> [Work instructions] Having found the line containing "스레드가 가지는 이점이" in the records below, copy that line and each later one exactly, dropping pictures.

Stored data
━━━━━━━━

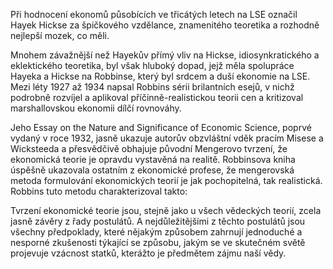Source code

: Při hodnocení ekonomů působících ve třicátých letech na LSE označil Hayek Hickse za špičkového vzdělance, znamenitého teoretika a rozhodně nejlepší mozek, co měli.

Mnohem závažnější než Hayekův přímý vliv na Hickse, idiosynkratického a eklektického teoretika, byl však hluboký dopad, jejž měla spolupráce Hayeka a Hickse na Robbinse, který byl srdcem a duší ekonomie na LSE. Mezi léty 1927 až 1934 napsal Robbins sérii brilantních esejů, v nichž podrobně rozvíjel a aplikoval příčinně-realistickou teorii cen a kritizoval marshallovskou ekonomii dílčí rovnováhy.

Jeho Essay on the Nature and Significance of Economic Science, poprvé vydaný v roce 1932, jasně ukazuje autorův obzvláštní vděk pracím Misese a Wicksteeda a přesvědčivě obhajuje původní Mengerovo tvrzení, že ekonomická teorie je opravdu vystavěná na realitě. Robbinsova kniha úspěšně ukazovala ostatním z ekonomické profese, že mengerovská metoda formulování ekonomických teorií je jak pochopitelná, tak realistická. Robbins tuto metodu charakterizoval takto:

Tvrzení ekonomické teorie jsou, stejně jako u všech vědeckých teorií, zcela jasně závěry z řady postulátů. A nejdůležitějšími z těchto postulátů jsou všechny předpoklady, které nějakým způsobem zahrnují jednoduché a nesporné zkušenosti týkající se způsobu, jakým se ve skutečném světě projevuje vzácnost statků, kterážto je předmětem zájmu naší vědy.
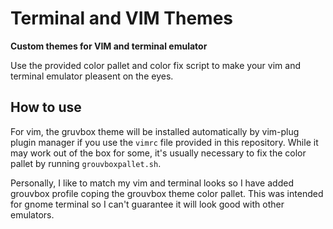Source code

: # Terminal and VIM Themes

**Custom themes for VIM and terminal emulator**

Use the provided color pallet and color fix script to make your vim and
terminal emulator pleasent on the eyes.

## How to use

For vim, the gruvbox theme will be installed automatically by vim-plug plugin
manager if you use the ``vimrc`` file provided in this repository. While it may
work out of the box for some, it's usually necessary to fix the color pallet by
running ``grouvboxpallet.sh``.

Personally, I like to match my vim and terminal looks so I have added grouvbox
profile coping the grouvbox theme color pallet. This was intended for gnome
terminal so I can't guarantee it will look good with other emulators.
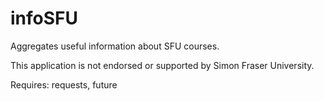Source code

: # infoSFU
Aggregates useful information about SFU courses. 

This application is not endorsed or supported by Simon Fraser University.

Requires:
requests,
future
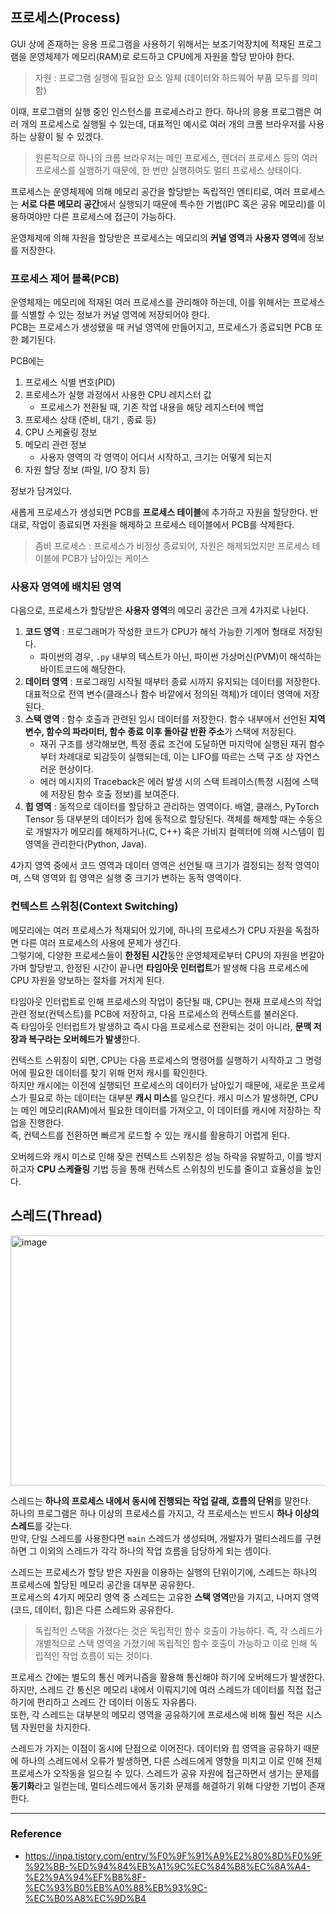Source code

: ## 프로세스(Process)

GUI 상에 존재하는 응용 프로그램을 사용하기 위해서는 보조기억장치에 적재된 프로그램을 운영체제가 메모리(RAM)로 로드하고 CPU에게 자원을 할당 받아야 한다.  
> 자원 : 프로그램 실행에 필요한 요소 일체 (데이터와 하드웨어 부품 모두를 의미함)  

이때, 프로그램의 실행 중인 인스턴스를 프로세스라고 한다. 하나의 응용 프로그램은 여러 개의 프로세스로 실행될 수 있는데, 대표적인 예시로 여러 개의 크롬 브라우저를 사용하는 상황이 될 수 있겠다.
> 원론적으로 하나의 크롬 브라우저는 메인 프로세스, 렌더러 프로세스 등의 여러 프로세스를 실행하기 때문에, 한 번만 실행하여도 멀티 프로세스 상태이다.  

프로세스는 운영체제에 의해 메모리 공간을 할당받는 독립적인 엔티티로, 여러 프로세스는 **서로 다른 메모리 공간**에서 실행되기 때문에 특수한 기법(IPC 혹은 공유 메모리)를 이용하여야만 다른 프로세스에 접근이 가능하다.
  
운영체제에 의해 자원을 할당받은 프로세스는 메모리의 **커널 영역**과 **사용자 영역**에 정보를 저장한다.

### 프로세스 제어 블록(PCB)
운영체제는 메모리에 적재된 여러 프로세스를 관리해야 하는데, 이를 위해서는 프로세스를 식별할 수 있는 정보가 커널 영역에 저장되어야 한다.  
PCB는 프로세스가 생성됐을 때 커널 영역에 만들어지고, 프로세스가 종료되면 PCB 또한 폐기된다.  

PCB에는 
1. 프로세스 식별 변호(PID)
2. 프로세스가 실행 과정에서 사용한 CPU 레지스터 값
    - 프로세스가 전환될 때, 기존 작업 내용을 해당 레지스터에 백업
3. 프로세스 상태 (준비, 대기 , 종료 등)
4. CPU 스케쥴링 정보
5. 메모리 관련 정보
    - 사용자 영역의 각 영역이 어디서 시작하고, 크기는 어떻게 되는지
6. 자원 할당 정보 (파일, I/O 장치 등)

정보가 담겨있다.  

새롭게 프로세스가 생성되면 PCB를 **프로세스 테이블**에 추가하고 자원을 할당한다. 반대로, 작업이 종료되면 자원을 해제하고 프로세스 테이블에서 PCB를 삭제한다.  
> 좀비 프로세스 : 프로세스가 비정상 종료되어, 자원은 해제되었지만 프로세스 테이블에 PCB가 남아있는 케이스


### 사용자 영역에 배치된 영역
다음으로, 프로세스가 할당받은 **사용자 영역**의 메모리 공간은 크게 4가지로 나뉜다.
1. **코드 영역** : 프로그래머가 작성한 코드가 CPU가 해석 가능한 기계어 형태로 저장된다.  
    - 파이썬의 경우, `.py` 내부의 텍스트가 아닌, 파이썬 가상머신(PVM)이 해석하는 바이트코드에 해당한다.  
2. **데이터 영역** : 프로그래밍 시작될 때부터 종료 시까지 유지되는 데이터를 저장한다. 대표적으로 전역 변수(클래스나 함수 바깥에서 정의된 객체)가 데이터 영역에 저장된다.  
3. **스택 영역** : 함수 호출과 관련된 임시 데이터를 저장한다.  함수 내부에서 선언된 **지역 변수, 함수의 파라미터, 함수 종료 이후 돌아갈 반환 주소**가 스택에 저장된다.  
    - 재귀 구조를 생각해보면, 특정 종료 조건에 도달하면 마지막에 실행된 재귀 함수부터 차례대로 되감듯이 실행되는데, 이는 LIFO를 따르는 스택 구조 상 자연스러운 현상이다. 
    - 에러 메시지의 Traceback은 에러 발생 시의 스택 트레이스(특정 시점에 스택에 저장된 함수 호출 정보)를 보여준다.  
4. **힙 영역** : 동적으로 데이터를 할당하고 관리하는 영역이다. 배열, 클래스, PyTorch Tensor 등 대부분의 데이터가 힙에 동적으로 할당된다. 객체를 해제할 때는 수동으로 개발자가 메모리를 해제하거나(C, C++) 혹은 가비지 컬렉터에 의해 시스템이 힙 영역을 관리한다(Python, Java).  

4가지 영역 중에서 코드 영역과 데이터 영역은 선언될 때 크기가 결정되는 정적 영역이며, 스택 영역와 힙 영역은 실행 중 크기가 변하는 동적 영역이다.  

### 컨텍스트 스위칭(Context Switching)
메모리에는 여러 프로세스가 적재되어 있기에, 하나의 프로세스가 CPU 자원을 독점하면 다른 여러 프로세스의 사용에 문제가 생긴다.  
그렇기에, 다양한 프로세스들이 **한정된 시간**동안 운영체제로부터 CPU의 자원을 번갈아가며 할당받고, 한정된 시간이 끝나면 **타임아웃 인터럽트**가 발생해 다음 프로세스에 CPU 자원을 양보하는 절차를 거치게 된다.  

타임아웃 인터럽트로 인해 프로세스의 작업이 중단될 때, CPU는 현재 프로세스의 작업 관련 정보(컨텍스트)를 PCB에 저장하고, 다음 프로세스의 컨텍스트를 불러온다.  
즉 타임아웃 인터럽트가 발생하고 즉시 다음 프로세스로 전환되는 것이 아니라, **문맥 저장과 복구라는 오버헤드가 발생**한다.  

컨텍스트 스위칭이 되면, CPU는 다음 프로세스의 명령어를 실행하기 시작하고 그 명령어에 필요한 데이터를 찾기 위해 먼저 캐시를 확인한다.  
하지만 캐시에는 이전에 실행되던 프로세스의 데이터가 남아있기 때문에, 새로운 프로세스가 필요로 하는 데이터는 대부분 **캐시 미스**를 일으킨다. 
캐시 미스가 발생하면, CPU는 메인 메모리(RAM)에서 필요한 데이터를 가져오고, 이 데이터를 캐시에 저장하는 작업을 진행한다.  
즉, 컨텍스트를 전환하면 빠르게 로드할 수 있는 캐시를 활용하기 어렵게 된다.  

오버헤드와 캐시 미스로 인해 잦은 컨텍스트 스위칭은 성능 하락을 유발하고, 이를 방지하고자 **CPU 스케쥴링** 기법 등을 통해 컨텍스트 스위칭의 빈도를 줄이고 효율성을 높인다.  

## 스레드(Thread)

<img width="600" height="400" alt="image" src="https://github.com/user-attachments/assets/77d3fb08-e027-4bb3-9a21-3e8fb324e33f" />

스레드는 **하나의 프로세스 내에서 동시에 진행되는 작업 갈래, 흐름의 단위**를 말한다.  
하나의 프로그램은 하나 이상의 프로세스를 가지고, 각 프로세스는 반드시 **하나 이상의 스레드**를 갖는다.  
만약, 단일 스레드를 사용한다면 `main` 스레드가 생성되며, 개발자가 멀티스레드를 구현하면 그 이외의 스레드가 각각 하나의 작업 흐름을 담당하게 되는 셈이다.  

스레드는 프로세스가 할당 받은 자원을 이용하는 실행의 단위이기에, 스레드는 하나의 프로세스에 할당된 메모리 공간을 대부분 공유한다.  
프로세스의 4가지 메모리 영역 중 스레드는 고유한 **스택 영역**만을 가지고, 나머지 영역(코드, 데이터, 힙)은 다른 스레드와 공유한다.  
> 독립적인 스택을 가졌다는 것은 독립적인 함수 호출이 가능하다. 즉, 각 스레드가 개별적으로 스택 영역을 가졌기에 독립적인 함수 호출이 가능하고 이로 인해 독립적인 작업 흐름이 되는 것이다.

프로세스 간에는 별도의 통신 메커니즘을 활용해 통신해야 하기에 오버헤드가 발생한다. 하지만, 스레드 간 통신은 메모리 내에서 이뤄지기에 여러 스레드가 데이터를 직접 접근하기에 편리하고 스레드 간 데이터 이동도 자유롭다.  
또한, 각 스레드는 대부분의 메모리 영역을 공유하기에 프로세스에 비해 훨씬 적은 시스템 자원만을 차지한다.

스레드가 가지는 이점이 동시에 단점으로 이어진다. 데이터와 힙 영역을 공유하기 때문에 하나의 스레드에서 오류가 발생하면, 다른 스레드에게 영향을 미치고 이로 인해 전체 프로세스가 오작동을 일으킬 수 있다. 스레드가 공유 자원에 접근하면서 생기는 문제를 **동기화**라고 일컫는데, 멀티스레드에서 동기화 문제를 해결하기 위해 다양한 기법이 존재한다.

---

### Reference
- https://inpa.tistory.com/entry/%F0%9F%91%A9%E2%80%8D%F0%9F%92%BB-%ED%94%84%EB%A1%9C%EC%84%B8%EC%8A%A4-%E2%9A%94%EF%B8%8F-%EC%93%B0%EB%A0%88%EB%93%9C-%EC%B0%A8%EC%9D%B4 
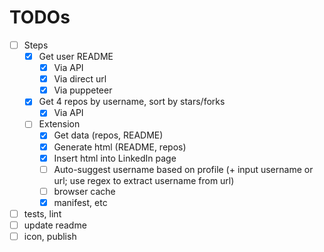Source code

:# TODOs

- [ ] Steps
  - [x] Get user README
    - [x] Via API
    - [x] Via direct url
    - [x] Via puppeteer
  - [x] Get 4 repos by username, sort by stars/forks
    - [x] Via API
  - [ ] Extension
    - [x] Get data (repos, README)
    - [x] Generate html (README, repos)
    - [x] Insert html into LinkedIn page
    - [ ] Auto-suggest username based on profile (+ input username or url; use regex to extract username from url)
    - [ ] browser cache
    - [x] manifest, etc
- [ ] tests, lint
- [ ] update readme
- [ ] icon, publish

━━━━━━━━

> [Exercise solution]
스레드가 가지는 이점이 동시에 단점으로 이어진다. 데이터와 힙 영역을 공유하기 때문에 하나의 스레드에서 오류가 발생하면, 다른 스레드에게 영향을 미치고 이로 인해 전체 프로세스가 오작동을 일으킬 수 있다. 스레드가 공유 자원에 접근하면서 생기는 문제를 **동기화**라고 일컫는데, 멀티스레드에서 동기화 문제를 해결하기 위해 다양한 기법이 존재한다.

---

### Reference
- https://inpa.tistory.com/entry/%F0%9F%91%A9%E2%80%8D%F0%9F%92%BB-%ED%94%84%EB%A1%9C%EC%84%B8%EC%8A%A4-%E2%9A%94%EF%B8%8F-%EC%93%B0%EB%A0%88%EB%93%9C-%EC%B0%A8%EC%9D%B4 
Source code

:# TODOs

- [ ] Steps
  - [x] Get user README
    - [x] Via API
    - [x] Via direct url
    - [x] Via puppeteer
  - [x] Get 4 repos by username, sort by stars/forks
    - [x] Via API
  - [ ] Extension
    - [x] Get data (repos, README)
    - [x] Generate html (README, repos)
    - [x] Insert html into LinkedIn page
    - [ ] Auto-suggest username based on profile (+ input username or url; use regex to extract username from url)
    - [ ] browser cache
    - [x] manifest, etc
- [ ] tests, lint
- [ ] update readme
- [ ] icon, publish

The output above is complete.